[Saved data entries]
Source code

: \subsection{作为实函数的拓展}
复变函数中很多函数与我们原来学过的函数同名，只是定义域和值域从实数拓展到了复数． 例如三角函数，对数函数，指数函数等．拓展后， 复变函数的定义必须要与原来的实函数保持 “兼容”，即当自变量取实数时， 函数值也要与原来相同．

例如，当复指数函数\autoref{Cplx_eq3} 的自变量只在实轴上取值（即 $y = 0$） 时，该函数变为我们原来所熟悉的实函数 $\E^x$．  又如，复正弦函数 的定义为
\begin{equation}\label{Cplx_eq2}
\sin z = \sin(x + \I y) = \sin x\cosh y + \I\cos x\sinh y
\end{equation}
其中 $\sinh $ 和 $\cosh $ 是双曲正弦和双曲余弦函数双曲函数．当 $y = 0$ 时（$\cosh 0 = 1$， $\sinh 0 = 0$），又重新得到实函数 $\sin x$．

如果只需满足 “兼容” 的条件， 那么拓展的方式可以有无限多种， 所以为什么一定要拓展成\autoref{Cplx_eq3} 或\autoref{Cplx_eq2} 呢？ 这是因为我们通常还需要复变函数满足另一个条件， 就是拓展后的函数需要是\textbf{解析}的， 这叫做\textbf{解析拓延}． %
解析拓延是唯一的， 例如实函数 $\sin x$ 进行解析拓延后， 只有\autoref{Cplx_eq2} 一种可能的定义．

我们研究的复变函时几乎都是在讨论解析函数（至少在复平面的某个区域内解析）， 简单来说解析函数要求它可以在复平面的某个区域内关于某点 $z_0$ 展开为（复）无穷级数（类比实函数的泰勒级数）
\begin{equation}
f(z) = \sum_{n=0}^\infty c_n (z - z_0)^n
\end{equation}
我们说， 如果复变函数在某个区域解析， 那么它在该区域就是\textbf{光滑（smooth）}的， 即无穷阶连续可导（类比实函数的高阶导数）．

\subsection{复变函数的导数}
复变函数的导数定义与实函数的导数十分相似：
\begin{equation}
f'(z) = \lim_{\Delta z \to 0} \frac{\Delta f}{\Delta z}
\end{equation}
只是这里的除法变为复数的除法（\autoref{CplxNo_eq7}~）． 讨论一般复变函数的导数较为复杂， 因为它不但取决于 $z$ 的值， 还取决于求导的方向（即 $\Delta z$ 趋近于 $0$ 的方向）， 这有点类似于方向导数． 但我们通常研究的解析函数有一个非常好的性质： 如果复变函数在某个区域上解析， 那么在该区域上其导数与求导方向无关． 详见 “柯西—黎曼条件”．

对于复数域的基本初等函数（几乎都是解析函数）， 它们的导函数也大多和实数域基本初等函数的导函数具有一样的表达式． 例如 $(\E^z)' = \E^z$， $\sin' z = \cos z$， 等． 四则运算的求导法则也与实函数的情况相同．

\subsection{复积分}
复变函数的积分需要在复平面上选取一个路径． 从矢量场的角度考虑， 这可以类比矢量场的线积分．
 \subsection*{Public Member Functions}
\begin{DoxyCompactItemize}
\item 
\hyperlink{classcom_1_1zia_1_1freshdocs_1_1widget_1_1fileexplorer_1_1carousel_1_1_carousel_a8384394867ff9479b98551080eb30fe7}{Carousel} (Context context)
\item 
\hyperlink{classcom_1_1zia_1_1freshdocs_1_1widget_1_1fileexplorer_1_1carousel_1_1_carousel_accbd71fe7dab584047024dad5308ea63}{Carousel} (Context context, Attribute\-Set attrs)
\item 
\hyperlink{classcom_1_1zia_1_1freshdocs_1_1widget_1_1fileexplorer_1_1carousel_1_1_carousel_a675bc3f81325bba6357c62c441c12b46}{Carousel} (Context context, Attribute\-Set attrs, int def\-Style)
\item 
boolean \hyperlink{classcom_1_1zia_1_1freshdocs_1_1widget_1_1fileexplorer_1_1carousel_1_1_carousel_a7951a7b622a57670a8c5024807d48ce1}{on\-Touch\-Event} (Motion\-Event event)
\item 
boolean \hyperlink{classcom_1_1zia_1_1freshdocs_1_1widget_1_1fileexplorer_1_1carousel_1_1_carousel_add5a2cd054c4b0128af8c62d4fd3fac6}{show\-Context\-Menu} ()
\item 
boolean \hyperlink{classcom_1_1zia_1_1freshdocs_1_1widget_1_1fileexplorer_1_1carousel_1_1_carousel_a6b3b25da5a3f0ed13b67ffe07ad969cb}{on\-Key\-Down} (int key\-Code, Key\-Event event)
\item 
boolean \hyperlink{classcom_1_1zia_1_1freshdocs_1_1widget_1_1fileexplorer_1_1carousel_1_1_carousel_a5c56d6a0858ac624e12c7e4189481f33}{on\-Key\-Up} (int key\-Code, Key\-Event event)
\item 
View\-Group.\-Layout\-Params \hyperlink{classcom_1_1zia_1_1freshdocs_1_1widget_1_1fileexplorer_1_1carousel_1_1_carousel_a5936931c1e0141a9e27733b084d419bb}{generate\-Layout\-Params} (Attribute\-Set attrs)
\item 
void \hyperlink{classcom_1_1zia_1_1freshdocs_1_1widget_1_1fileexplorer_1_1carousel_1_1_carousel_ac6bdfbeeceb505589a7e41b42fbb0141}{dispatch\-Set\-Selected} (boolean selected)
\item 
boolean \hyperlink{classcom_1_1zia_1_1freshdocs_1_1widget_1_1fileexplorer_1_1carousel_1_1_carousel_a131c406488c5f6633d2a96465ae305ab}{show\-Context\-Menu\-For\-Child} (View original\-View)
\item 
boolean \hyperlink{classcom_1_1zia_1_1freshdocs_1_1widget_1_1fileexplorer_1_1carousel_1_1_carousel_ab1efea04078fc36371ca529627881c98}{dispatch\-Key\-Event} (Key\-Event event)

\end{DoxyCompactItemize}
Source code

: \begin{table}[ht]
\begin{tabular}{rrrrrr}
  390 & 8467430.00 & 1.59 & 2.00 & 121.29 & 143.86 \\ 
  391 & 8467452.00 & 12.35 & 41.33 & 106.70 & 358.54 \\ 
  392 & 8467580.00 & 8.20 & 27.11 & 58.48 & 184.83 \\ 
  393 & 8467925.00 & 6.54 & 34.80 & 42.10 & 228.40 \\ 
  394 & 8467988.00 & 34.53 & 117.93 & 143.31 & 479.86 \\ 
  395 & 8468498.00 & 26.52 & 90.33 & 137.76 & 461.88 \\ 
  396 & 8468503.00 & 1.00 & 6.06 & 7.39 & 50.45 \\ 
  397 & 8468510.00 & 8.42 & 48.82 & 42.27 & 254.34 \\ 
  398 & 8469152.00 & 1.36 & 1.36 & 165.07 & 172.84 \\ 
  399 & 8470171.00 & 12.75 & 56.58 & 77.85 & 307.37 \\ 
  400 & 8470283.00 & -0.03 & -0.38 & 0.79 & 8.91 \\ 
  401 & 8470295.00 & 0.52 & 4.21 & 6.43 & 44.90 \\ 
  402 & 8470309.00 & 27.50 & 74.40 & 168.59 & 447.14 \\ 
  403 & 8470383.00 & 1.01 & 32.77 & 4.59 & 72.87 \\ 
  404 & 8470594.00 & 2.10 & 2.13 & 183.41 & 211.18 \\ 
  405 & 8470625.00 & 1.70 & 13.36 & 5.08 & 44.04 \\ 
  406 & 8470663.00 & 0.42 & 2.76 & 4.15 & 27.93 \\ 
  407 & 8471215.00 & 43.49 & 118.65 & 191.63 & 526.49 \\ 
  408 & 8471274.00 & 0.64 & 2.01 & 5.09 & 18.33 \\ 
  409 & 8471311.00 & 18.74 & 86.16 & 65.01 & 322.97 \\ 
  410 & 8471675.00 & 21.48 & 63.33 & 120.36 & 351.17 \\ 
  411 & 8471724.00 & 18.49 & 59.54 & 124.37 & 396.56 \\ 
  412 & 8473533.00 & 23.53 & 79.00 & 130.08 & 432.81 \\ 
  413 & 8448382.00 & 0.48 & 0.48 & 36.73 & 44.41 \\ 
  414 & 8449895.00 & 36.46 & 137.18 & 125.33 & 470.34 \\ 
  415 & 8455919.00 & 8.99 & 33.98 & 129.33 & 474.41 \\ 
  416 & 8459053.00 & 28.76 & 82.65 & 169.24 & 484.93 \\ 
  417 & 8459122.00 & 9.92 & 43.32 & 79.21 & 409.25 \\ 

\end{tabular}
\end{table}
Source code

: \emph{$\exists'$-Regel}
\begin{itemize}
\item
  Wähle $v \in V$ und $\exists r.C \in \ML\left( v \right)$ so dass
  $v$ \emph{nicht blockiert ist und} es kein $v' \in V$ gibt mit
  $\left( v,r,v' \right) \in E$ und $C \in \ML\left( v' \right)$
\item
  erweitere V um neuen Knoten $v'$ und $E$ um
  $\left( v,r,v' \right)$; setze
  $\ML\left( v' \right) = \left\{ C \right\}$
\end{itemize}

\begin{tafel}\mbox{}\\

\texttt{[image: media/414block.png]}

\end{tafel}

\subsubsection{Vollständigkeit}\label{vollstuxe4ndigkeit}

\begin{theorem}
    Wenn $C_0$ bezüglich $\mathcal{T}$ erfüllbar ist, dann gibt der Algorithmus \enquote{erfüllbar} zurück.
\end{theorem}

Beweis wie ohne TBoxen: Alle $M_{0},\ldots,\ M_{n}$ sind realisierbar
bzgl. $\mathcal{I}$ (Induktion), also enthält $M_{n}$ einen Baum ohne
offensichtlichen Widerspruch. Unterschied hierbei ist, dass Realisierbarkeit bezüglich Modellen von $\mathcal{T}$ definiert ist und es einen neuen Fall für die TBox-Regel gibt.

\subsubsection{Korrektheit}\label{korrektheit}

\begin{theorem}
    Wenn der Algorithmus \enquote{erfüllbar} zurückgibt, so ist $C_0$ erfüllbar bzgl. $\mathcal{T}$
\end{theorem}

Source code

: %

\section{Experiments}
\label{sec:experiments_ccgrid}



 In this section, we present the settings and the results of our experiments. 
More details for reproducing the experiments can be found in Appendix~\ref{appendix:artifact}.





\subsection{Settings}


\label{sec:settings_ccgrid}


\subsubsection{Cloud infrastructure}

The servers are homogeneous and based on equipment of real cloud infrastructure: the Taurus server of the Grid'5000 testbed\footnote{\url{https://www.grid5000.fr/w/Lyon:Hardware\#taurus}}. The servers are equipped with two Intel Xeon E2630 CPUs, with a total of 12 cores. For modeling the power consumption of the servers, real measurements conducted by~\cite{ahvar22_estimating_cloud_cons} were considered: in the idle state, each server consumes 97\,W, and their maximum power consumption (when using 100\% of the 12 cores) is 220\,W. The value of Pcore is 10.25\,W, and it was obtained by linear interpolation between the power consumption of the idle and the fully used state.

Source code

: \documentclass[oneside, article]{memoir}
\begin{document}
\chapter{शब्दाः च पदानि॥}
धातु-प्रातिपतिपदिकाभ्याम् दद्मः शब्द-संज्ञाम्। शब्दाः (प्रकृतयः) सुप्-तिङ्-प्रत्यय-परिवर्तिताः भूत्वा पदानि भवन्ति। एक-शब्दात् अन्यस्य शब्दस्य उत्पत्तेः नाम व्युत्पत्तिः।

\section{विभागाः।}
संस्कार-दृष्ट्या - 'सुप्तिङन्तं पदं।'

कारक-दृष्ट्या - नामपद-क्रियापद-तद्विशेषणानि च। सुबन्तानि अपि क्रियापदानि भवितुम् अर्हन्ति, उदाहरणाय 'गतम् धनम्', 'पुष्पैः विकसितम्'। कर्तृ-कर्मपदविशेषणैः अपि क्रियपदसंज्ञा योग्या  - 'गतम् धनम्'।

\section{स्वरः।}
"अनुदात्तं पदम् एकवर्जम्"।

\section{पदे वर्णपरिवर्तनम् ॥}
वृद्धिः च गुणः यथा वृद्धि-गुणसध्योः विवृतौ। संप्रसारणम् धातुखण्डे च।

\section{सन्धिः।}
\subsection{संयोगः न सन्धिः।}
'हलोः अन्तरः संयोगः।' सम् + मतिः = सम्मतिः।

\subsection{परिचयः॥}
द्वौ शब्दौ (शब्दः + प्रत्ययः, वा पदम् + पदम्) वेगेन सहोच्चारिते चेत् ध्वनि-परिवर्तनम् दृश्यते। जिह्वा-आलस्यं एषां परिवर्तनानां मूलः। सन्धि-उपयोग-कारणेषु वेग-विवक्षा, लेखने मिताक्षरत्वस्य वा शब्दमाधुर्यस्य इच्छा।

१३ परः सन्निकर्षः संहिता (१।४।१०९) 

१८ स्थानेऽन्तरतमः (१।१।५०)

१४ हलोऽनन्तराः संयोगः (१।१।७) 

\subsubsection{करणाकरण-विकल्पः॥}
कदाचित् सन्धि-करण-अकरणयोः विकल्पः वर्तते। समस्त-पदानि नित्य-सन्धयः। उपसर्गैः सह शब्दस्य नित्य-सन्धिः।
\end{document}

Requirement: Count each line of the entries that holds the word "sinh", then state the total and nothing more.

Answer: 2